A beer and a ball for him, a coke
in a cocktail glass for me. Smoke
snaked while I chomped chips. Row
upon row—the liquor behind the bar
in lavish overgrowth; on it, lily-
pad coasters: cardboard sponge. Silly,
but I liked to sniff them. There, far
from mother’s frowns, me and daddy, in cahoots—
together tasting heady, intoxicating fruits.


 "The Beauty in the Bun"

~This poem was previously published in Thema (1991)

“You’ve got to be able to see the beauty in a hamburger bun”
—Ray Kroc, Founder, McDonalds

Admire its shapely elegance,
geodesic, plump,
yielding in texture,
female in line,
with a Braille of tickling seeds
along the dome.
Thumbable, ethereal.
And the palette!
Eggshell brown blending
to eggshell white.
Spare, modern,
a Bauhaus hassock
or a Warhol icon.
Ergonomic in contour,
rhythmic in proportion,
functional in form.
I have sold a billion,
I will sell a trillion.
I sell what people want.
They wait in line
the world over
to consume a joy forever.



“Early Lessons: Submissions” & “The Beer Garden”

I was in my early 30s and things were not going well, not personally, not professionally.
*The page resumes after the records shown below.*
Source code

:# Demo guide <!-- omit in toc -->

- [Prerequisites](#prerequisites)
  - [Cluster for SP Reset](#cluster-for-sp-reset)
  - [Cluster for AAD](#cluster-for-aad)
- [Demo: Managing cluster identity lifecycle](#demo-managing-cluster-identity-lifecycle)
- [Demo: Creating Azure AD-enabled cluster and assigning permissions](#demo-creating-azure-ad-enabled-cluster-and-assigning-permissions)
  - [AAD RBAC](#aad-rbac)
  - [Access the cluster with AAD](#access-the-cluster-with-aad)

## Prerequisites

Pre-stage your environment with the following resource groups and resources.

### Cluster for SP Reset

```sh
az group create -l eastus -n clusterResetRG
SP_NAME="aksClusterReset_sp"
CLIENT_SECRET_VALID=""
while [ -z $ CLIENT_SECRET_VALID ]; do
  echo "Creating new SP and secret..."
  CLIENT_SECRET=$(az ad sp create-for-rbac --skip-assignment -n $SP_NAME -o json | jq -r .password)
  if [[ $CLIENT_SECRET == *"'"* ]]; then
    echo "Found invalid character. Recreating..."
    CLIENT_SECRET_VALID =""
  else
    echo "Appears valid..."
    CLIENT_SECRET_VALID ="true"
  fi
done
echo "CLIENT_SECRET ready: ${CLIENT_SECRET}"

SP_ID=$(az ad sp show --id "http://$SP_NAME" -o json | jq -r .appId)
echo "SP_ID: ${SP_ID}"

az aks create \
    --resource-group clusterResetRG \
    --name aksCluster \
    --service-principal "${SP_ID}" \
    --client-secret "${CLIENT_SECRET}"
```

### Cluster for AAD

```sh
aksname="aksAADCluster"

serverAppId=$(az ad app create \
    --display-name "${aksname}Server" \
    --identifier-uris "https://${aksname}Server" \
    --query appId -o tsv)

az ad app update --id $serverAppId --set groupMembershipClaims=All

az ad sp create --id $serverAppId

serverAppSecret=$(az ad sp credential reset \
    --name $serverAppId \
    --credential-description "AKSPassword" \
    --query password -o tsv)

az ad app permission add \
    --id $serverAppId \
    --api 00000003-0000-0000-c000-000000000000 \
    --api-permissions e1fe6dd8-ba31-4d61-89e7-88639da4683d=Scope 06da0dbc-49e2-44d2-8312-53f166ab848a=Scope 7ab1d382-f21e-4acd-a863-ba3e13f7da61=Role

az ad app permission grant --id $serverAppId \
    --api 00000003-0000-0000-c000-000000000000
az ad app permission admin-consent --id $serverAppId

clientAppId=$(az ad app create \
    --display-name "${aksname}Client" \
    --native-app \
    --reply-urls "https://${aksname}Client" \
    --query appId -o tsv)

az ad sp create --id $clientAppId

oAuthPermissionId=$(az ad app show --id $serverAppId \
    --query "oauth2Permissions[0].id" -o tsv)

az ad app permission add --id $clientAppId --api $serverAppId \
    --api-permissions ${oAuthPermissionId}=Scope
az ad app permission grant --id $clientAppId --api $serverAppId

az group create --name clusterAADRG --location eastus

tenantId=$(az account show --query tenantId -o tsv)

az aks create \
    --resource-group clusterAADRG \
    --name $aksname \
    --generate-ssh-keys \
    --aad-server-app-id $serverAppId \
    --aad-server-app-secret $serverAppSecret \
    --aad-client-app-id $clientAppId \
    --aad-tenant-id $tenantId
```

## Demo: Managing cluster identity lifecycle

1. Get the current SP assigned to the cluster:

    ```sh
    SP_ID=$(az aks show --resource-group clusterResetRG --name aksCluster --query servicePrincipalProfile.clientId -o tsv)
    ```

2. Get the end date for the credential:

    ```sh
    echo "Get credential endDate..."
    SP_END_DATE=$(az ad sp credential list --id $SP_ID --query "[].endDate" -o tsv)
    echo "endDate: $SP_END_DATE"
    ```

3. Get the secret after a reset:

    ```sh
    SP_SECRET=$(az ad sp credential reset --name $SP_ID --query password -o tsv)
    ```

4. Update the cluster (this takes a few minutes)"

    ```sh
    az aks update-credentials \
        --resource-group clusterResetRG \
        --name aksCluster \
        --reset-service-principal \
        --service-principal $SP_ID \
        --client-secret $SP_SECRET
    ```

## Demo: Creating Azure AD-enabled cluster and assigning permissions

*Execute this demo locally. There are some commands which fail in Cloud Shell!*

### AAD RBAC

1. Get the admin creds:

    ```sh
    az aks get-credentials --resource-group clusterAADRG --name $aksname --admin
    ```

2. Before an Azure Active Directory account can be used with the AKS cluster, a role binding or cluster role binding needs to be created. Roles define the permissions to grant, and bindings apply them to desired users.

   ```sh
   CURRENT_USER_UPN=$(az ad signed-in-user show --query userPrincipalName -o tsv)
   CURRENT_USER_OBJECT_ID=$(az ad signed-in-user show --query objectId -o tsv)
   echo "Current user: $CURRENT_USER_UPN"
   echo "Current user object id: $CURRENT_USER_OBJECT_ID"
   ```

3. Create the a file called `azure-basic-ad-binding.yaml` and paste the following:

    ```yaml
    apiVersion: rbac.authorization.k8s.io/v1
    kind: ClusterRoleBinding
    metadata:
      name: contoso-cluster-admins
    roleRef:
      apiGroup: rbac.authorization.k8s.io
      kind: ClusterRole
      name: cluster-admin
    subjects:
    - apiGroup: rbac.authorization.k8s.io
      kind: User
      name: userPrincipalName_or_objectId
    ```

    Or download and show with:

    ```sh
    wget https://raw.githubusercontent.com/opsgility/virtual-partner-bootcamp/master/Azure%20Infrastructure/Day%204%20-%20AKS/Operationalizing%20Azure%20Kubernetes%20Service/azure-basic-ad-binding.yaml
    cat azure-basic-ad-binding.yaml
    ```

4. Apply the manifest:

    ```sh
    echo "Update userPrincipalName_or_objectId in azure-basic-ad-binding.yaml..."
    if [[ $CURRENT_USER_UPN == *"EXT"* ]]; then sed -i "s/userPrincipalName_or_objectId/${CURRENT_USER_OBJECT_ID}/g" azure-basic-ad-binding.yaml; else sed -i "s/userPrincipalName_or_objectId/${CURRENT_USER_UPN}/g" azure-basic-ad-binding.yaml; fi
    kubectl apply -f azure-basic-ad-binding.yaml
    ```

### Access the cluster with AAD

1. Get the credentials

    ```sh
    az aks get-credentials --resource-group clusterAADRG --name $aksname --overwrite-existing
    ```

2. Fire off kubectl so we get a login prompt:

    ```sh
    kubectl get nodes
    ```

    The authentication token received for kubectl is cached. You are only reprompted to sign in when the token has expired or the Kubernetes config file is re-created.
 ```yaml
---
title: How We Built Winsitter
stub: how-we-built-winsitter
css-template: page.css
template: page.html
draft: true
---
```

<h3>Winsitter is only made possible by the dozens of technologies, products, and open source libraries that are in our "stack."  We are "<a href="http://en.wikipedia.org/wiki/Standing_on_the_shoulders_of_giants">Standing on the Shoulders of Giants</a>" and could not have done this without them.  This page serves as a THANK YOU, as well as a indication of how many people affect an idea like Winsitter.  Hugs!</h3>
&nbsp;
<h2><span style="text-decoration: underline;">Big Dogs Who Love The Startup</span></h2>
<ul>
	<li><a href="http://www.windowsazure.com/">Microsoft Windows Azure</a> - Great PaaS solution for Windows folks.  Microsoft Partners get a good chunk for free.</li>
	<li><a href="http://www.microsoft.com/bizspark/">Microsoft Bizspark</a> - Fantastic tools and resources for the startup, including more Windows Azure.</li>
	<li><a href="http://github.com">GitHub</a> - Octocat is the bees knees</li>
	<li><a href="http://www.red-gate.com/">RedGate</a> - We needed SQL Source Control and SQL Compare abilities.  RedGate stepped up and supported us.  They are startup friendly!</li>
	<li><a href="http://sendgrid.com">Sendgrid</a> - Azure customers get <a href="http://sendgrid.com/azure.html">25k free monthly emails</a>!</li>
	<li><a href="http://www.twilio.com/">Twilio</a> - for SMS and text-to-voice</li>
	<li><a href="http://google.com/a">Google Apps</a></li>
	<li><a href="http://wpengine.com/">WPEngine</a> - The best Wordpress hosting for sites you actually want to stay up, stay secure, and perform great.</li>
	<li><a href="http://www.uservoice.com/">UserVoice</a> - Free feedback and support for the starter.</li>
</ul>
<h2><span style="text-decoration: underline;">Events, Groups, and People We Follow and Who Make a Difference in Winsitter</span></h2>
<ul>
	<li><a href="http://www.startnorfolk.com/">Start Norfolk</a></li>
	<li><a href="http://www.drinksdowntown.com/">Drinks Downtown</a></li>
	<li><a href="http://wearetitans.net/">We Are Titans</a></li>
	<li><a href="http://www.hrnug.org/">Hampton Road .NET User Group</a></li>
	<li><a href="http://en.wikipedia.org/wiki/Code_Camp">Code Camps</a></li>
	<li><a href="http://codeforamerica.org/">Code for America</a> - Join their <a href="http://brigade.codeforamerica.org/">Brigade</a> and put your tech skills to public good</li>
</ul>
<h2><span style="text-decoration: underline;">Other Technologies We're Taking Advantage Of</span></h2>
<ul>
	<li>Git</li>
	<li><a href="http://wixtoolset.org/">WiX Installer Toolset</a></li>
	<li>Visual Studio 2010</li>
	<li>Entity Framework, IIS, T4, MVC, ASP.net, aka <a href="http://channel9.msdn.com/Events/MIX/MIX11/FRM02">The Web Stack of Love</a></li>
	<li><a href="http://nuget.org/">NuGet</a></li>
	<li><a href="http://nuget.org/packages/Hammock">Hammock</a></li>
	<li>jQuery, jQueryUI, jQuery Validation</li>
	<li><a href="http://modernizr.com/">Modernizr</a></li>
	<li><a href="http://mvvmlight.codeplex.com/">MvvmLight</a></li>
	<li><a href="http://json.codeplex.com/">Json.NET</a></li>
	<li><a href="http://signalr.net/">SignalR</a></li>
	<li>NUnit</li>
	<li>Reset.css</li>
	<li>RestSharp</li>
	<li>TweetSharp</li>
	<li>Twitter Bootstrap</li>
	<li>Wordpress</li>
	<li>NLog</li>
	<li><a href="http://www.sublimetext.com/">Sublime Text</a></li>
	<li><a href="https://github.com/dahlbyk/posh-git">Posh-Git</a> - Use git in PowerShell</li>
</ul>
Why did I keep getting in my own way?  To find out, I embarked on a course of intense psychotherapy and childhood memories returned with great clarity. In time, I would mold the memories into poems like these, one of which relates a circumstance of force-feeding and entrapment, one of which describes the elation of a temporary escape.

“The Beauty in the Bun”
I laughed out loud when I came across Ray Kroc’s statement and immediately set to exploring its implications in what I hoped would be a developed and witty poem. 



Kate Bernadette Benedict, of Riverdale, New York, is the author of Earthly Use: New and Selected Poems, published in 2015. Her previous collections were Here From Away and In Company. Her poems have been appearing in literary magazines since 1980 and the early works, including the poems featured here, were published under her birth name, Catherine Shaw. Kate edited the erstwhile poetry journals Umbrella and Tilt-a-Whirl; the archives remain online and are linked from her home page at www.katebenedict.com.